Ah, ils ont bien changé, les cahiers d’activités que l’on emmenait en vacances pour se préparer à la classe suivante !

Finie, l’époque où on s’asseyait à côté de l’enfant pour tenter de comprendre avec lui les exercices que les changements fréquents de Ministre de l’Education Nationale et donc de terminologie rendaient tout à fait incompréhensibles.

A présent, l’enfant s’assied seul face à l’ordinateur et c’est celui-ci qui l’aide à comprendre les exercices. Mais rien n’oblige les parents à se laisser déboulonner par ce qui n’est finalement qu’un ensemble de puces pas très intelligentes qui ne connaissent que ce qu’on a bien voulu y imprimer. Qu’ils s’asseoient eux aussi face à la machine et ils auront ainsi le plaisir de se mettre à jour en matière de terminologie éducative, de méthodes d’apprentissage et de Ministres de l’Ed... euh, non, ça, ça n’a pas grand intérêt.

Du papier au CD

Nathan, l’éditeur scolaire français dont les cahiers d’activités “Nathan Entraînement” sont très populaires chez nous, a adapté ceux-ci sur CD-ROM(1). Un double CD-ROM par niveau rassemble chaque fois des centaines d’exercices de math et de français. Avec, sur la jaquette, un petit tableau bien utile pour adapter aux autres pays francophones la classification des classes françaises : de CP (1ère primaire) à CM2 (5e primaire) en passant par CE1, CE2 et CM1.

Nous avons testé le CM2, destiné aux enfants de 10-11 ans. L’interface est rudimentaire : une scène présente en panoramique tous les types de vacances, mer, montagne, campagne,sports d’hiver, etc. Des enfants et des adultes s’y adonnent à quantité d’activités de loisirs.

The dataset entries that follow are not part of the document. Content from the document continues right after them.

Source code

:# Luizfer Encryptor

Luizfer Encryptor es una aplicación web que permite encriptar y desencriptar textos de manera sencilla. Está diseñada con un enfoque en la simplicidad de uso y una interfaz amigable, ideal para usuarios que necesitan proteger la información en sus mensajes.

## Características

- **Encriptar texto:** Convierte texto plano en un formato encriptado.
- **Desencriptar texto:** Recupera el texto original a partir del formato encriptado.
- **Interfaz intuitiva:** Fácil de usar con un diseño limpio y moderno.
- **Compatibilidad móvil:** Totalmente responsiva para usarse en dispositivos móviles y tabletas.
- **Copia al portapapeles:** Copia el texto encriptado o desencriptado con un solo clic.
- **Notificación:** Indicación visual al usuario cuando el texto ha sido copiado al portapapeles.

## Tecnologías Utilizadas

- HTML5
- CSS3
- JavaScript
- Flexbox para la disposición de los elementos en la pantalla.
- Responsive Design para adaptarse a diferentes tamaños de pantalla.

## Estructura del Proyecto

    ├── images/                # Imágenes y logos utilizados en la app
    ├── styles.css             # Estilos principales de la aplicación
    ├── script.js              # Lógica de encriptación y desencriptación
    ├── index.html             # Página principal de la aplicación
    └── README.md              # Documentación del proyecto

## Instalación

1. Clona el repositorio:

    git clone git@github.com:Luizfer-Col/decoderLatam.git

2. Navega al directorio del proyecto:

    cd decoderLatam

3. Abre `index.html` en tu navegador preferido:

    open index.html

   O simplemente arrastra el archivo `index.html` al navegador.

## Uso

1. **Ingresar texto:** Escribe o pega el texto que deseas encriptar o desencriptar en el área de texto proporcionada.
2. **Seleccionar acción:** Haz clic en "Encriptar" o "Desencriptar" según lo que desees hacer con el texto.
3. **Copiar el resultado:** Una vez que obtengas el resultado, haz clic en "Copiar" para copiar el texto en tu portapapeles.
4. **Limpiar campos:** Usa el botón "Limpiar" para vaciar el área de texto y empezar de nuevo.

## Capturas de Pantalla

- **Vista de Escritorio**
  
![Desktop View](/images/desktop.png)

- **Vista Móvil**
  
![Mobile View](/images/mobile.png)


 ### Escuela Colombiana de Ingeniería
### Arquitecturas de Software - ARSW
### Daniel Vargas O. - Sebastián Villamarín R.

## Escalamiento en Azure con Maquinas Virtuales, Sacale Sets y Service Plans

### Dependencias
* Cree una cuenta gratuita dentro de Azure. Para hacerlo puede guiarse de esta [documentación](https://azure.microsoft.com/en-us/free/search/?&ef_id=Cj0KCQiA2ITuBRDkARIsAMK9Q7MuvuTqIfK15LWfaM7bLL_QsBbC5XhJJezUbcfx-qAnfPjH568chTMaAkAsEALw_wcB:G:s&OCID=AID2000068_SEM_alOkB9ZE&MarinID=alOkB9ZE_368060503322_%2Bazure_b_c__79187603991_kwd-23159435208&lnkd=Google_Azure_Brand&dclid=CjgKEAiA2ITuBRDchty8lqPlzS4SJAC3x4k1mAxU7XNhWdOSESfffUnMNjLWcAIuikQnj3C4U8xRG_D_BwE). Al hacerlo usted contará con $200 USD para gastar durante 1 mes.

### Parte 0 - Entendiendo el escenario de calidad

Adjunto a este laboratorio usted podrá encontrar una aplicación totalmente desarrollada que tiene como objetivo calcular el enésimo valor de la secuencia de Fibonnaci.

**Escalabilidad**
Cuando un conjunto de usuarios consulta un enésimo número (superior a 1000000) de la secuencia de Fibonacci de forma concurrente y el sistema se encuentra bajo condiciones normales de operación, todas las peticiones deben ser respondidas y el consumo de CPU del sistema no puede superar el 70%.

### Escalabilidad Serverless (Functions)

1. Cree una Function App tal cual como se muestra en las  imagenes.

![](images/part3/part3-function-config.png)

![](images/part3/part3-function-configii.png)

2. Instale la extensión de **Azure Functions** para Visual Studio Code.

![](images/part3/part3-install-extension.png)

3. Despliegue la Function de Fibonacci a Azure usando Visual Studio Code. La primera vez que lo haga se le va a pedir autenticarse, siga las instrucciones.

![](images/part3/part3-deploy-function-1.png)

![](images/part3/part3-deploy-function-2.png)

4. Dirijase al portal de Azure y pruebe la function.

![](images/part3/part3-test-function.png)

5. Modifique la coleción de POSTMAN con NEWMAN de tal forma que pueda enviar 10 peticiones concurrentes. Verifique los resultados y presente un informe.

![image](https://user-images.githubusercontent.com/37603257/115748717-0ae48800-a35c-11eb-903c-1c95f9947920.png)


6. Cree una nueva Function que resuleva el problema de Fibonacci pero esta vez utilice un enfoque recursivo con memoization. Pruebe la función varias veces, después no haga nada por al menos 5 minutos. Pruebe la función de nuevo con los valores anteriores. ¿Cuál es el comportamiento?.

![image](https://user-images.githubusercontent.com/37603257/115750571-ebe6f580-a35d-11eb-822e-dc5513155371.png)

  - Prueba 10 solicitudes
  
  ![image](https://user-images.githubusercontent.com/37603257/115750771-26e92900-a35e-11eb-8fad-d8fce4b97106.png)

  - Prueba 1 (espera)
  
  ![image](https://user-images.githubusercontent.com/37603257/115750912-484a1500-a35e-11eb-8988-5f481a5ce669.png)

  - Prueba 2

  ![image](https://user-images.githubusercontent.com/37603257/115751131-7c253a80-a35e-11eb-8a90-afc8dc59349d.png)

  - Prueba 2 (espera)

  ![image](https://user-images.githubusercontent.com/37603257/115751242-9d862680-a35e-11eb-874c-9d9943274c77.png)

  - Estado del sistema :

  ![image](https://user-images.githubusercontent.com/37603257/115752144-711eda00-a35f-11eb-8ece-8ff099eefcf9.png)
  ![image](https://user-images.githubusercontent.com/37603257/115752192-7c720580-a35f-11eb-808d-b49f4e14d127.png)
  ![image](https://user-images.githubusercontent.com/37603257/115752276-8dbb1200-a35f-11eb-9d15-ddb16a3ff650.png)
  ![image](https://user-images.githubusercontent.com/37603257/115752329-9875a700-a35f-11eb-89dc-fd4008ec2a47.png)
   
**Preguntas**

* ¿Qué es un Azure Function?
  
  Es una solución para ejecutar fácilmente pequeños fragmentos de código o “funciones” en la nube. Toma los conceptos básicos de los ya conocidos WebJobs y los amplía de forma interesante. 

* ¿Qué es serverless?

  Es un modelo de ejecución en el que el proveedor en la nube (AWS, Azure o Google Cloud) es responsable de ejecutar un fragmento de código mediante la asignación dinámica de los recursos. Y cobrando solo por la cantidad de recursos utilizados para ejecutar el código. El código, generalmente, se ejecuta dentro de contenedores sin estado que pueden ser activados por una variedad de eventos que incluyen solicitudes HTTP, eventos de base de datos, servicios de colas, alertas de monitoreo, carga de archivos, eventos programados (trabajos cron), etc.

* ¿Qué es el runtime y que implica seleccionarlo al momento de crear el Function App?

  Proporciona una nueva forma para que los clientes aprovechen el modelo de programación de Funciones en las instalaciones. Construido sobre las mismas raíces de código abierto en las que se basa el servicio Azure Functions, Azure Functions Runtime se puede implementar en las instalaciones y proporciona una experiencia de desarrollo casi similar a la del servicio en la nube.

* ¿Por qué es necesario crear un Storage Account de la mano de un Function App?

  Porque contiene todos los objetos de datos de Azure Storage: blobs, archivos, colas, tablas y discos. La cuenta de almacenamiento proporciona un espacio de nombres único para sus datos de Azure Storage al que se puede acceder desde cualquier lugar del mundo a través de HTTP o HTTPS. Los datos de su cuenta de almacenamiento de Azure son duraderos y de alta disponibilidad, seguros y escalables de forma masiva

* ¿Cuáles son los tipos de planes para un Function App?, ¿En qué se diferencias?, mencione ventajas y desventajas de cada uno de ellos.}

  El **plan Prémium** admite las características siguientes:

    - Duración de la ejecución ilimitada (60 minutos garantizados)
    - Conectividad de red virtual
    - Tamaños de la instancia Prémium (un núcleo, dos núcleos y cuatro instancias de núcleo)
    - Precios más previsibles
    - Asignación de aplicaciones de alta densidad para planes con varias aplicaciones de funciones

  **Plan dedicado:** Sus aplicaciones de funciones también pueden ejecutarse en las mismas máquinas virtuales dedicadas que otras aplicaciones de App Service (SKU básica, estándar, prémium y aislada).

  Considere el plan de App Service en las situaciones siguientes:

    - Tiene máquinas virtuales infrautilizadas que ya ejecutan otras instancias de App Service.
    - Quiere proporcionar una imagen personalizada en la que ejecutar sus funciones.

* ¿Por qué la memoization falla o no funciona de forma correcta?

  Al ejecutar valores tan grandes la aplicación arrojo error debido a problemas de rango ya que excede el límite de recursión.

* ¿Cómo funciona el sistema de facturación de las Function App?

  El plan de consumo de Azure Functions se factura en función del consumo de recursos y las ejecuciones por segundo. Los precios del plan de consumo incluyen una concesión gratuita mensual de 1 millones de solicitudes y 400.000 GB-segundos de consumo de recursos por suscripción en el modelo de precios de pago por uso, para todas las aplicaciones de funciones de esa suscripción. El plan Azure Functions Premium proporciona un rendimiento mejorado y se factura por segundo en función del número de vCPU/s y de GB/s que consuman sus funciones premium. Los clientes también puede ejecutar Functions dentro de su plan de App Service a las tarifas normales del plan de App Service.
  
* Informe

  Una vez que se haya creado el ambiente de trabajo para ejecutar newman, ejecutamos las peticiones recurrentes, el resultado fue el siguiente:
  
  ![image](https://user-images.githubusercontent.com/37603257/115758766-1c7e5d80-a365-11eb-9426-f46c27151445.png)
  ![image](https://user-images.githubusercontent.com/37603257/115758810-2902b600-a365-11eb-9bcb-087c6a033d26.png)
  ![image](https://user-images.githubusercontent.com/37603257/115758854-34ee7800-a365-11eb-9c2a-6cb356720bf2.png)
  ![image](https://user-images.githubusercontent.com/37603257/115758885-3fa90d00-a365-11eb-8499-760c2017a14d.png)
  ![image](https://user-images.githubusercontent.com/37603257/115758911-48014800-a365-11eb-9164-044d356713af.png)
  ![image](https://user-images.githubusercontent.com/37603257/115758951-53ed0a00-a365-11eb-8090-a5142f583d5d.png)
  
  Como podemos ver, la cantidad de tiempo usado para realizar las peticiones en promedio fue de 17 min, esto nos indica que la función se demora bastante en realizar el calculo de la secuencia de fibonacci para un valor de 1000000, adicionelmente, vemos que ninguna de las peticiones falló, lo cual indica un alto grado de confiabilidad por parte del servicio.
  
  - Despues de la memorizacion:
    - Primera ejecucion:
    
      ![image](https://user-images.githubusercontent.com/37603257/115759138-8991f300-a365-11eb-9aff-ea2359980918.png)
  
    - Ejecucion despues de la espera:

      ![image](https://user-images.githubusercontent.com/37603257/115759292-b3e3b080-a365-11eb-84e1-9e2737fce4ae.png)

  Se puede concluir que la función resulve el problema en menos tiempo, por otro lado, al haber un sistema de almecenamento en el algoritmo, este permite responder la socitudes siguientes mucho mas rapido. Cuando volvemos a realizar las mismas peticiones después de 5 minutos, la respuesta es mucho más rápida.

Tout est immobile, quelques éléments à peine sont interactifs : ils déclenchent une animation rudimentaire ou permettent d’accéder à une activité. Cette interface n’est pas vraiment utile : la barre de menu, qui offre un accès direct, est bien plus efficace.

La partie “exercices” propose, pour le français, 1500 questions et, pour les maths, 800. Un lapin sert de guide et vient aider en cas de besoin (en résolvant le premier exercice pour lui). A tout moment, l’enfant peut avoir un rappel de cours, un memo résumant les points essentiels à connaître pour résoudre l’exercice et se référer à une boîte à outil contenant, pour le français, les tables de conjugaison, et pour les maths, les tables d’addition, de multiplication, une calculette et des tableaux de conversion.

Pour se détendre, des jeux sont proposés, d’abord en nombre limité, puis en fonction des performances. Mais ils sont très classiques (quiz, puzzle, classement d’animaux, jeu de briques, pendu, morpion, etc.), et cette partie du CD-ROM aurait mérité plus de développement. Si vous disposez d’une connexion à Internet, des activités complémentaires vous seront accessibles sur le site de Nathan.

Kangy le kangourou

Kangy (2) est, lui, édité par MILAN, maison d’édition française elle aussi réputée en Belgique. Nous sommes donc étonnés que la première phrase affichée par le CD-ROM, à l’endroit où l’enfant doit enregistrer son nom, contienne une faute d’orthographe (“Saisie ton nom”).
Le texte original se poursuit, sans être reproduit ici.